Trop vite. Trop chaud.

L'autre grand favori, double champion du monde, le Kényan Abel Kirui, l'a rattrapé, avec un Ougandais qui n'était sur aucun radar: Stephen Kiprotich (il a appartient à la même fameuse tribu de coureurs kalenjin que Kipsang, qui s'étend des deux côtés de la frontière Ouganda-Kenya).

Le trio s'est disloqué au 37e kilomètre, quand l'Ougandais s'est rendu compte, stupéfait, qu'il avait encore des jambes pour sprinter.

Il a décidé que 40 ans, c'était assez attendu entre deux médailles d'or olympiques pour son pays de 34 millions de personnes. Il a passé le fil d'arrivée avec un temps de 2 h 08:01.

Il souriait tellement, on cherchait nos lunettes fumées. Il disait «merci beaucoup» à chaque question.
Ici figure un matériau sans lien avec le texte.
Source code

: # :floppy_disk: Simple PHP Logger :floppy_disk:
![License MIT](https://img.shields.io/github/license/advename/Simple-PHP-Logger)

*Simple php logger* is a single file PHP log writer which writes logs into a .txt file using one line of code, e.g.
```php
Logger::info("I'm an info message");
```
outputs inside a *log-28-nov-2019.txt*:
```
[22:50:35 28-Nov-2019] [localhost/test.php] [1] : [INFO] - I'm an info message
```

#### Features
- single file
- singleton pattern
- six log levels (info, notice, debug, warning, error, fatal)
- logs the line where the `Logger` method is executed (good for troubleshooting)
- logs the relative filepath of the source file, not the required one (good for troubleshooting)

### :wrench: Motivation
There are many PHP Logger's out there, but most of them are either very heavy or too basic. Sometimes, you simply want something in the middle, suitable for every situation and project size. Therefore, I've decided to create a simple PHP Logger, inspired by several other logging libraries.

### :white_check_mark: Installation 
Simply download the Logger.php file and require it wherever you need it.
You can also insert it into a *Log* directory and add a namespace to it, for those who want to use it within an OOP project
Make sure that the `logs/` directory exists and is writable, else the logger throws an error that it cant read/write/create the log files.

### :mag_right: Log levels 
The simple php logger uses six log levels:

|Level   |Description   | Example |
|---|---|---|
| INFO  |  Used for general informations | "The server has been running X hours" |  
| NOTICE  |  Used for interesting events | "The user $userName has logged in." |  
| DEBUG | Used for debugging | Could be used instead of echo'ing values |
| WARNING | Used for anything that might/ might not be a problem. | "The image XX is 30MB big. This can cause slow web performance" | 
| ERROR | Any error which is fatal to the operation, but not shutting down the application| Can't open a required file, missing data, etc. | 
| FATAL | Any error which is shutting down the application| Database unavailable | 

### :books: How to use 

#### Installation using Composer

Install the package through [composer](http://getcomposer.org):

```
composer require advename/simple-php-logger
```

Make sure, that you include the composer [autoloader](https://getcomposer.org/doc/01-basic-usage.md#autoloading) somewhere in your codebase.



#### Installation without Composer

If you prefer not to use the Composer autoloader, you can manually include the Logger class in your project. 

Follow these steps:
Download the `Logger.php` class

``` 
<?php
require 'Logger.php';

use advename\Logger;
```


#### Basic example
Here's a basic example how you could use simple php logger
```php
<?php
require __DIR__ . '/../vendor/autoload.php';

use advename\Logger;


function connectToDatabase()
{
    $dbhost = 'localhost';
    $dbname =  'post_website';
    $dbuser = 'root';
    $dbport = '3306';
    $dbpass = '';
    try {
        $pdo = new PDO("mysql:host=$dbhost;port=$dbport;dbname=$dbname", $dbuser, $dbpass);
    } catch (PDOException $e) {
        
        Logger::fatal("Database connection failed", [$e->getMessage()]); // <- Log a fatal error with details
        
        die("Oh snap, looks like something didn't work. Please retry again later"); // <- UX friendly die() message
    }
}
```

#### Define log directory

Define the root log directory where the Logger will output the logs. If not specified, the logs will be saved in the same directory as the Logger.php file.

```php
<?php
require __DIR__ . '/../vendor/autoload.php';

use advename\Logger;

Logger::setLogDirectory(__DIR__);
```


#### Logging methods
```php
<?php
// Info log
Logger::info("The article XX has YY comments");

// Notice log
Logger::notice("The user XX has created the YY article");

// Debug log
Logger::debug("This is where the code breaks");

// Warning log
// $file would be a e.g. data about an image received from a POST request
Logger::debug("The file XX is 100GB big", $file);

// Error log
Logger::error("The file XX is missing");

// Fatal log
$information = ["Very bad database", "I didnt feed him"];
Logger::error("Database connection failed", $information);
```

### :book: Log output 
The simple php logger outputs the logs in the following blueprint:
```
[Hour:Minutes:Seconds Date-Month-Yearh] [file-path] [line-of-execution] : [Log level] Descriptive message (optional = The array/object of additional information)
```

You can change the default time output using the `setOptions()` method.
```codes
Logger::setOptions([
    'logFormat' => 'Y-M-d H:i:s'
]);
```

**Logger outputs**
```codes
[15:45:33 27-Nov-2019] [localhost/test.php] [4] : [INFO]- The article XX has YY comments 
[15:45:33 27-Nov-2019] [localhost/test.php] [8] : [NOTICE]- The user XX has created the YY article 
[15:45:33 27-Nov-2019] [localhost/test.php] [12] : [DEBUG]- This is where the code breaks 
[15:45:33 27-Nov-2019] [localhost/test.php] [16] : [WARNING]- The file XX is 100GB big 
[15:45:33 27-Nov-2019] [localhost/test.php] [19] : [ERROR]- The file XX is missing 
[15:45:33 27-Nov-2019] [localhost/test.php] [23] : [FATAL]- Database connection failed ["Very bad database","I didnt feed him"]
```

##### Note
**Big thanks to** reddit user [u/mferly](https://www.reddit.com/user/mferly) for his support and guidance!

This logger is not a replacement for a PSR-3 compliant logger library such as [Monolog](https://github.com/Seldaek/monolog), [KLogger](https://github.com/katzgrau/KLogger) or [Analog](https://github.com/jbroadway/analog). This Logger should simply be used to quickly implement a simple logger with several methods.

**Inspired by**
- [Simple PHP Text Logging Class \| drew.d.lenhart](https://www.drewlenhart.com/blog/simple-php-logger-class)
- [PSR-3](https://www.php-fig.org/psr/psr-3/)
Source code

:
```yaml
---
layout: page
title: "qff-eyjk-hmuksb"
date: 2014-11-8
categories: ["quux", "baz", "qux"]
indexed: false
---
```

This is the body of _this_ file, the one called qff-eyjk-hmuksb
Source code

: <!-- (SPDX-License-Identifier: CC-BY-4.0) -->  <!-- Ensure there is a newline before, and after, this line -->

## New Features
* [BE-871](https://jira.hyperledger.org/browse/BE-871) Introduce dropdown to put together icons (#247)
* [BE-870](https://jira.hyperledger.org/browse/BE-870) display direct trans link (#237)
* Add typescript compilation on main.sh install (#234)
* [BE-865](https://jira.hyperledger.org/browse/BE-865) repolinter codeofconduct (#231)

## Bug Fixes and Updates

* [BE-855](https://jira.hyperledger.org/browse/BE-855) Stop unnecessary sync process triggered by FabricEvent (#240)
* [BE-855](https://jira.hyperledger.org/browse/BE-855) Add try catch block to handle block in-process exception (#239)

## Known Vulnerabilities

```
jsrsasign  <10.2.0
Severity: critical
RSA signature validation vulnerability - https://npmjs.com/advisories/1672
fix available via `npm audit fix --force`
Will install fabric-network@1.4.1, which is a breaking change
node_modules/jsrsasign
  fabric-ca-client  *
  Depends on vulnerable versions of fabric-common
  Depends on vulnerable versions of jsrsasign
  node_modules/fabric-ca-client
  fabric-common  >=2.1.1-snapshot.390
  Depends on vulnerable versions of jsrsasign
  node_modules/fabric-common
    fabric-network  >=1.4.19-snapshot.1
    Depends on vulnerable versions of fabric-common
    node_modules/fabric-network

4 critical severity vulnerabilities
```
Il n'a jamais pensé qu'il pourrait gagner contre les gars avec qui il s'entraîne au Kenya. «On n'a pas les installations chez nous.»

Même à l'arrivée, il regardait encore derrière, l'air de dire: où sont-ils passés?

- D'où sortez-vous, vous êtes un inconnu?

- J'étais un inconnu, je suis connu, je suis content, a dit l'Ougandais.

Kipsang Kiprotich a fini avec le bronze: «Je suis parti vite, parce que je me disais que si la course était lente, on aurait des problèmes avec les Éthiopiens à la fin.»

Pour ça, il a eu raison: les Éthiopiens ont été invisibles et, blessés ou humiliés, ils ont tous abandonné la course après la moitié.

On a demandé au gagnant ce qu'il pensait de Bolt, qui se dit le meilleur. «Quand on compare au volume incroyable d'entraînement des marathoniens, c'est pas vous, les meilleurs?»

- Ah non, celle-là je n'y réponds pas! a dit le gagnant, hilare.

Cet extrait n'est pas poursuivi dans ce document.